When I was still trapped in the corporate terrarium, there came a day when, without warning, the head of Business Development vanished from the scene. He was a difficult man—abrasive, unyielding, and not exactly a team-building poster child—but his departure was not forced by the company. He simply walked.
A few days later, the Managing Director called me in and offered me the position. At the time, I was knee-deep in operations, negotiating supply contracts, living in the world where things either worked or they didn’t. Business Development, by contrast, was responsible for LNG—a domain I cared for profoundly. So I accepted.
I was under no illusions of grandeur.

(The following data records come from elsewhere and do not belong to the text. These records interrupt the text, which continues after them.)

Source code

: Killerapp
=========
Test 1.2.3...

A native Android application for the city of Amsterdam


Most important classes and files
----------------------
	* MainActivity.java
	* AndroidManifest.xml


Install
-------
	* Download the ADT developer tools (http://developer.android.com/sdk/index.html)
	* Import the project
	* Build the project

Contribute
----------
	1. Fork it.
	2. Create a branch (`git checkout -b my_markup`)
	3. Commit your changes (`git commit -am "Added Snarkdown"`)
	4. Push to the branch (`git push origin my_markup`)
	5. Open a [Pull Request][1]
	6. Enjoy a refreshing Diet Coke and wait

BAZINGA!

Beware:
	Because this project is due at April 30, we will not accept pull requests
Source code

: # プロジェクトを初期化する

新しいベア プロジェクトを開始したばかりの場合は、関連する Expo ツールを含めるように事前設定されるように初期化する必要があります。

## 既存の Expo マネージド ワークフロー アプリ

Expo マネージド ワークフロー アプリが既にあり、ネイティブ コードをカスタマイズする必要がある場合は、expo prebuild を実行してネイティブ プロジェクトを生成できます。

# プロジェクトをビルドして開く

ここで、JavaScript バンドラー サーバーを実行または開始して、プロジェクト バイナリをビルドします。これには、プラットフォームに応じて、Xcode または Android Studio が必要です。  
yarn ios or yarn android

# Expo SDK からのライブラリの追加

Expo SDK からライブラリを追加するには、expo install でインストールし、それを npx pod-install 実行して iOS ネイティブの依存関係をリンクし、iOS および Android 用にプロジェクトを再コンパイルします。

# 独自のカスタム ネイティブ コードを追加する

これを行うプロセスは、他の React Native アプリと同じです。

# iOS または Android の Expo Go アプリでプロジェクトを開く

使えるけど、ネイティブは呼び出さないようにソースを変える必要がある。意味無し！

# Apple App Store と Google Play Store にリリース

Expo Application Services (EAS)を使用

I knew full well that I was stepping from the tangible world of operations into a paper kingdom—a place where memos breed like rabbits and PowerPoint decks substitute for actual work.
But they made a critical miscalculation: I am, at heart, a roughneck entrepreneur and a compulsive problem-solver. I don’t do well with ornamental roles. Within a week, I tore the department down to the studs and rebuilt it into a kind of corporate special-ops unit, dedicated to tackling the company’s nastiest problems head-on. I delivered projects, not paper.The modern world is drowning in paper divisions—endless bureaucratic paddling pools where no real swimming happens. What we need are fewer ornamental departments and more people who actually do things. If we’re looking for candidates to abolish, perhaps we can start with the UN.